The contextual focus of the Archaeological Museum in Madrid is placed on Iberian art – such as the Lady of Elche. Precise accent lighting from ERCO lends the historical exhibits an expressive and contemporary appearance.
The fourth of August 1897 was to become a very special day for 14 year-old Manuel Campello Esclápez. Whilst working on a farm near to the Spanish town of Elche he discovered a large stone, that when looked at more closely was found to be a female bust of a very high artistic quality. Today this is known as the “Lady of Elche”, is judged to be a masterpiece of Iberian art and is exhibited at the Museo Arqueológico Nacional.
Complete refurbishment of a historic museum for more visitors
The Museo Arqueológico Nacional, founded in 1867 by Queen Isabella II, specialises in historical artefacts from the Iberian peninsula and is supplemented by an Egyptian, Greek, Roman and Islamic collection. The permanent exhibition displays around 13,000 exhibits to the general public. In addition to the Lady of Elche, a copy of the Altamira cave with Stone Age rock paintings and the reconstructed mausoleum of Pozo Moro from the 6th century can also be seen.
An additional exhibition space with communicative transition areas
The neoclassical building was constructed in the 19th century according to a design by the architect Francisco Jareño.

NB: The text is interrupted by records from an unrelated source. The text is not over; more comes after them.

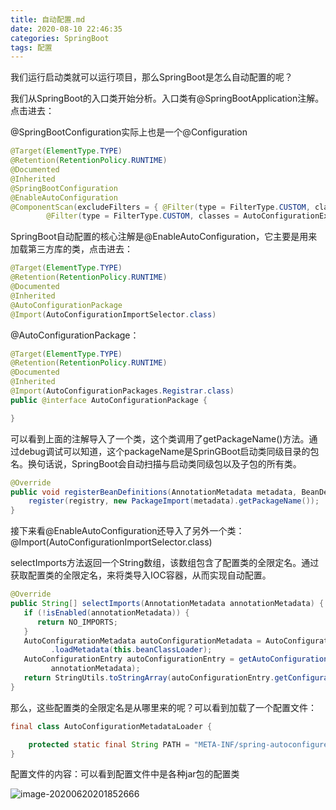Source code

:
 ```yaml
---
title: 自动配置.md
date: 2020-08-10 22:46:35
categories: SpringBoot
tags: 配置
---
```


我们运行启动类就可以运行项目，那么SpringBoot是怎么自动配置的呢？

我们从SpringBoot的入口类开始分析。入口类有@SpringBootApplication注解。点击进去：

@SpringBootConfiguration实际上也是一个@Configuration

```java
@Target(ElementType.TYPE)
@Retention(RetentionPolicy.RUNTIME)
@Documented
@Inherited
@SpringBootConfiguration
@EnableAutoConfiguration
@ComponentScan(excludeFilters = { @Filter(type = FilterType.CUSTOM, classes = TypeExcludeFilter.class),
		@Filter(type = FilterType.CUSTOM, classes = AutoConfigurationExcludeFilter.class) })
```

SpringBoot自动配置的核心注解是@EnableAutoConfiguration，它主要是用来加载第三方库的类，点击进去：

```java
@Target(ElementType.TYPE)
@Retention(RetentionPolicy.RUNTIME)
@Documented
@Inherited
@AutoConfigurationPackage
@Import(AutoConfigurationImportSelector.class)
```

@AutoConfigurationPackage：

```java
@Target(ElementType.TYPE)
@Retention(RetentionPolicy.RUNTIME)
@Documented
@Inherited
@Import(AutoConfigurationPackages.Registrar.class)
public @interface AutoConfigurationPackage {

}
```

可以看到上面的注解导入了一个类，这个类调用了getPackageName()方法。通过debug调试可以知道，这个packageName是SprinGBoot启动类同级目录的包名。换句话说，SpringBoot会自动扫描与启动类同级包以及子包的所有类。

```java
@Override
public void registerBeanDefinitions(AnnotationMetadata metadata, BeanDefinitionRegistry registry) {
    register(registry, new PackageImport(metadata).getPackageName());
}
```

接下来看@EnableAutoConfiguration还导入了另外一个类：@Import(AutoConfigurationImportSelector.class)

selectImports方法返回一个String数组，该数组包含了配置类的全限定名。通过获取配置类的全限定名，来将类导入IOC容器，从而实现自动配置。

```java
@Override
public String[] selectImports(AnnotationMetadata annotationMetadata) {
   if (!isEnabled(annotationMetadata)) {
      return NO_IMPORTS;
   }
   AutoConfigurationMetadata autoConfigurationMetadata = AutoConfigurationMetadataLoader
         .loadMetadata(this.beanClassLoader);
   AutoConfigurationEntry autoConfigurationEntry = getAutoConfigurationEntry(autoConfigurationMetadata,
         annotationMetadata);
   return StringUtils.toStringArray(autoConfigurationEntry.getConfigurations());
}
```

那么，这些配置类的全限定名是从哪里来的呢？可以看到加载了一个配置文件：

```java
final class AutoConfigurationMetadataLoader {

	protected static final String PATH = "META-INF/spring-autoconfigure-metadata.properties";
}
```

配置文件的内容：可以看到配置文件中是各种jar包的配置类

![image-20200620201852666](D:\ming\images\image-20200620201852666.png)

Renovation work and extensions were also frequently carried out over the years. Frade Arquitectos were commissioned to carry out the recently completed project. The main concept consisted of maintaining the emotional character of the historical building whilst bringing it into harmony with the requirements of a 21st century museum in terms of communication and visual appeal. As a consequence, the recently covered inner courtyards equipped with stairwell towers are used as exhibition spaces, and large-scale objects can now be observed from a variety of angles.

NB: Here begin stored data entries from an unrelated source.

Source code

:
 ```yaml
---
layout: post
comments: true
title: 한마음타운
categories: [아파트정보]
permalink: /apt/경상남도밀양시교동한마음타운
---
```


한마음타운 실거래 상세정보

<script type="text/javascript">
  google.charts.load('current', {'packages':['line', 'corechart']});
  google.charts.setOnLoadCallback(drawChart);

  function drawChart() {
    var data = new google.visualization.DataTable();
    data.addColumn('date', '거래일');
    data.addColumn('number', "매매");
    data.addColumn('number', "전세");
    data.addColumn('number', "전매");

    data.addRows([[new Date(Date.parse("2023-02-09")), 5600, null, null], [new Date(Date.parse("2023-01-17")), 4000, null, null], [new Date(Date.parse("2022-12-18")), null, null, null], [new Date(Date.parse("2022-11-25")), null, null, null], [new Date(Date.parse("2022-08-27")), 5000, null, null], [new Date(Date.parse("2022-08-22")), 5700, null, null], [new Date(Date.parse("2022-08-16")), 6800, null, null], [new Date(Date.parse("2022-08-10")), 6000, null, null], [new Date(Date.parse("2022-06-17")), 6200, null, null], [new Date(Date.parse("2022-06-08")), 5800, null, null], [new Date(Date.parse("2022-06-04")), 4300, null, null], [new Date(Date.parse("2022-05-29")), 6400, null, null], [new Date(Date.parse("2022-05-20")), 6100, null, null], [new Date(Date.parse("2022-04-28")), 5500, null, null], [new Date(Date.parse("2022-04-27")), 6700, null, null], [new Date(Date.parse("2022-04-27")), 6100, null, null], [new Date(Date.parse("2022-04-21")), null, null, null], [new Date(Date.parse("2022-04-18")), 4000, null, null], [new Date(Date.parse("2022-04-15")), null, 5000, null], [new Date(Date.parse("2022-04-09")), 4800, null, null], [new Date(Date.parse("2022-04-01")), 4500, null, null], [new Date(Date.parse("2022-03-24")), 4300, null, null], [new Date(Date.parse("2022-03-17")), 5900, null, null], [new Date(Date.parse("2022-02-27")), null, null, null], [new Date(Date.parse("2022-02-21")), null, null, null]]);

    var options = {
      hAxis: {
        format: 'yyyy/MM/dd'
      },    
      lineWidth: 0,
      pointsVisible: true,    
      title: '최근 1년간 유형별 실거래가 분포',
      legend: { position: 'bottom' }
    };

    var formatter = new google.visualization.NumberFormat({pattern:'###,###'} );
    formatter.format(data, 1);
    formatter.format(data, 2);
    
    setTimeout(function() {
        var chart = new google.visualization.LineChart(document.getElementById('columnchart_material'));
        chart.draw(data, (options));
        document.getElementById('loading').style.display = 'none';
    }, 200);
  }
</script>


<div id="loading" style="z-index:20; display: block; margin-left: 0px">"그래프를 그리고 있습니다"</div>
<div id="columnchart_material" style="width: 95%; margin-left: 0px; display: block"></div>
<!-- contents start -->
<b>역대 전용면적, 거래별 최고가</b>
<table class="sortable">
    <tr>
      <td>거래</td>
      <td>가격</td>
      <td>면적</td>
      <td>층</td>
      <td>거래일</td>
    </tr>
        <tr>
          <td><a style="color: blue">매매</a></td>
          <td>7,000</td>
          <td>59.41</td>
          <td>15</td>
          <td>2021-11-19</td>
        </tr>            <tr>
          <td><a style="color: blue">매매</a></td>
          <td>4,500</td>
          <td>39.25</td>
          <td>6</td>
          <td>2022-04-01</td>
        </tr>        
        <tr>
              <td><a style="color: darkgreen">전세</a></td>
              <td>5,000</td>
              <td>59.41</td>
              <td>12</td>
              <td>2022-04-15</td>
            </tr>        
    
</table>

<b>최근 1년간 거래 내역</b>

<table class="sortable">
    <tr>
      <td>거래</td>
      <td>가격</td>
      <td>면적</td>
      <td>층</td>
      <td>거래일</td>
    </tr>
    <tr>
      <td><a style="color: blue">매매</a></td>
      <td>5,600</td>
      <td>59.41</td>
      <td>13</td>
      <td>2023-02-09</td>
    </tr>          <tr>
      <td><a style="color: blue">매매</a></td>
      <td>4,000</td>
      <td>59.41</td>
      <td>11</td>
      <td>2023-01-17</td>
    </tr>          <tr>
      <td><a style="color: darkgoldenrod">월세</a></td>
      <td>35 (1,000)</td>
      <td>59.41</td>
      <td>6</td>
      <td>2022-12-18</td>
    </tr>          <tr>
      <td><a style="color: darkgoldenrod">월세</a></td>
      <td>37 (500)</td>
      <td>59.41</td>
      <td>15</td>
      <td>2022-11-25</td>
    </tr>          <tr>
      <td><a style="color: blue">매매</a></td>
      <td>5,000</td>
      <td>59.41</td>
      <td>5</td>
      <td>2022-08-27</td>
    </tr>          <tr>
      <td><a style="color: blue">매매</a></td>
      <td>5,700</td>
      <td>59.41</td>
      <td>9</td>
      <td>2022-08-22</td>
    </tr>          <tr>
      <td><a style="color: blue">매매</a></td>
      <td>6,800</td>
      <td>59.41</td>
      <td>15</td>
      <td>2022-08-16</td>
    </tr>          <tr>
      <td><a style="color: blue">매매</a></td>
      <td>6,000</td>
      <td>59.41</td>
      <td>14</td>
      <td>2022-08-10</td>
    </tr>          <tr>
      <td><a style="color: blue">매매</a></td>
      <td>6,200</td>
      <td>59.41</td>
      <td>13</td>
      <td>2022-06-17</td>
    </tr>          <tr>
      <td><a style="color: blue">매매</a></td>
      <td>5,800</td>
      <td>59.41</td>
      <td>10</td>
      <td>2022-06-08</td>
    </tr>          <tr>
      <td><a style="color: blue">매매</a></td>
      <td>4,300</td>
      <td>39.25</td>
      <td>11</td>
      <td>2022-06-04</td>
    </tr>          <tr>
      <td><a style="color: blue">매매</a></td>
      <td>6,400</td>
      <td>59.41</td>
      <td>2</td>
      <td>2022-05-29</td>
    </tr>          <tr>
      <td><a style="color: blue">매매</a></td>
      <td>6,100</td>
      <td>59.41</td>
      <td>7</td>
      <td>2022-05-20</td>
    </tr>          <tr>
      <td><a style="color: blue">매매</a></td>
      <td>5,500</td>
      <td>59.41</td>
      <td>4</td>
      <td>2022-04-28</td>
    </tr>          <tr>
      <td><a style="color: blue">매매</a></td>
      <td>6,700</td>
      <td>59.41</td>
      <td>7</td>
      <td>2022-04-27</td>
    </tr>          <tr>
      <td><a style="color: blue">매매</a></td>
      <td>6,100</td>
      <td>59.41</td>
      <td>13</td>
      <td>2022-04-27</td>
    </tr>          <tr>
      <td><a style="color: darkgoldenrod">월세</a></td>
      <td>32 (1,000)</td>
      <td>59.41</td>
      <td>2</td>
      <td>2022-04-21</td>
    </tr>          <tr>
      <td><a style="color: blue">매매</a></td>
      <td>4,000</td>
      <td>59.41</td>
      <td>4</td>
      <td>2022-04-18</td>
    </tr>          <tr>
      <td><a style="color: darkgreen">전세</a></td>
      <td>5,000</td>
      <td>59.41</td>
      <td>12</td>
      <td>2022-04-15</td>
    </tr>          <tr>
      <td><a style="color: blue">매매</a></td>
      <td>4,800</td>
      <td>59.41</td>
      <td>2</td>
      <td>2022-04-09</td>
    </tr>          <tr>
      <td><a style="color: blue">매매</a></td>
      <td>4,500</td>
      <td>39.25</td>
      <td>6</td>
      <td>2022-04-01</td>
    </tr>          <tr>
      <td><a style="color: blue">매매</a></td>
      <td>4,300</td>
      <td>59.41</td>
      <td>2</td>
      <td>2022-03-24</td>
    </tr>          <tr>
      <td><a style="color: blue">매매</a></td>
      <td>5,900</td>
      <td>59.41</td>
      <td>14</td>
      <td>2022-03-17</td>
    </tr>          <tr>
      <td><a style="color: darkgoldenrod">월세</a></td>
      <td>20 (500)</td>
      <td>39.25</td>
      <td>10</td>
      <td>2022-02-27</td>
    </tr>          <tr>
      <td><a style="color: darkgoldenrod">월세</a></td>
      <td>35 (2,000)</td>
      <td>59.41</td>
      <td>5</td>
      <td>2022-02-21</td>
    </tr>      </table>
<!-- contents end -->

High-contrast lighting lends the exhibits a lively impression
The complete exhibition is illuminated with accents. Suitable dimming levels were defined for each exhibition room according to its size and the specific surface character of the exhibits. Optec spotlights and lens wallwashers from ERCO are used as well as ERCO Logotec spotlights, all with 12W, 1260lm and warm white 3000K light colour. The flexibility of the lighting system is due to three factors – luminaires are mounted on track, the Spherolit lenses can be replaced without tools and luminaire housings are discreetly designed.

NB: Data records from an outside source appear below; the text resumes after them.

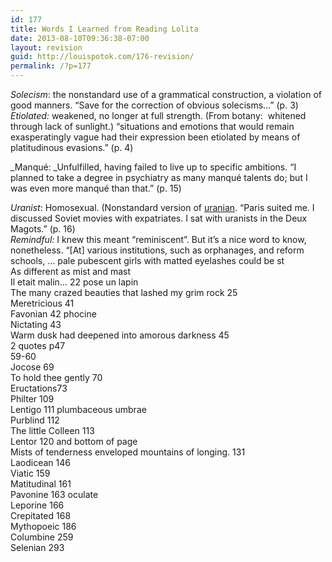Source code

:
 ```yaml
---
id: 177
title: Words I Learned from Reading Lolita
date: 2013-08-10T09:36:38-07:00
layout: revision
guid: http://louispotok.com/176-revision/
permalink: /?p=177
---
```

<div>
  <em>Solecism</em>: the nonstandard use of a grammatical construction, a violation of good manners. &#8220;Save for the correction of obvious solecisms&#8230;&#8221; (p. 3)
</div>

<div>
</div>

<div>
  <em>Etiolated:</em> weakened, no longer at full strength. (From botany:  whitened through lack of sunlight.) &#8220;situations and emotions that would remain exasperatingly vague had their expression been etiolated by means of platitudinous evasions.&#8221; (p. 4)
</div>

<div>
</div>

_Manqué: _Unfulfilled, having failed to live up to specific ambitions. &#8220;I planned to take a degree in psychiatry as many manqué talents do; but I was even more manqué than that.&#8221; (p. 15)

<div>
  <em>Uranist</em>: Homosexual. (Nonstandard version of <a href="http://en.wikipedia.org/wiki/Uranian">uranian</a>. &#8220;Paris suited me. I discussed Soviet movies with expatriates. I sat with uranists in the Deux Magots.&#8221; (p. 16)
</div>

<div>
</div>

<div>
  <em>Remindful:</em> I knew this meant &#8220;reminiscent&#8221;. But it&#8217;s a nice word to know, nonetheless. &#8220;[At] various institutions, such as orphanages, and reform schools, &#8230; pale pubescent girls with matted eyelashes could be st<em> </em>
</div>

<div>
</div>

<div>
  As different as mist and mast
</div>

<div>
  Il etait malin&#8230; 22 pose un lapin
</div>

<div>
  The many crazed beauties that lashed my grim rock 25
</div>

<div>
  Meretricious 41
</div>

<div>
  Favonian 42 phocine
</div>

<div>
  Nictating 43
</div>

<div>
  Warm dusk had deepened into amorous darkness 45
</div>

<div>
  2 quotes p47
</div>

<div>
  59-60
</div>

<div>
  Jocose 69
</div>

<div>
  To hold thee gently 70
</div>

<div>
  Eructations73
</div>

<div>
  Philter 109
</div>

<div>
  Lentigo 111 plumbaceous umbrae
</div>

<div>
  Purblind 112
</div>

<div>
  The little Colleen 113
</div>

<div>
  Lentor 120 and bottom of page
</div>

<div>
  Mists of tenderness enveloped mountains of longing. 131
</div>

<div>
  Laodicean 146
</div>

<div>
  Viatic 159
</div>

<div>
  Matitudinal 161
</div>

<div>
  Pavonine 163 oculate
</div>

<div>
  Leporine 166
</div>

<div>
  Crepitated 168
</div>

<div>
  Mythopoeic 186
</div>

<div>
  Columbine 259
</div>

<div>
  Selenian 293
</div>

Precisely aligned light emphasises the finest details of artworks
The Lady of Elche is deemed to be one of the most important exhibits of the exhibition. The general space is characterised by bright colour tones but the figure is located centrally in front of a reddish brown background. It is displayed with three Optec spotlights from ERCO, two on the sides illuminating the object with spot light distribution and one from behind with wide flood distribution. The 3000K warm white light colour serves to emphasise the tone of the limestone. The contours of the bust are also highlighted by the interplay of light and shadow – the eyes cast downwards lie in shadow whilst the eyelids are especially bright to give a momentary, lively impression.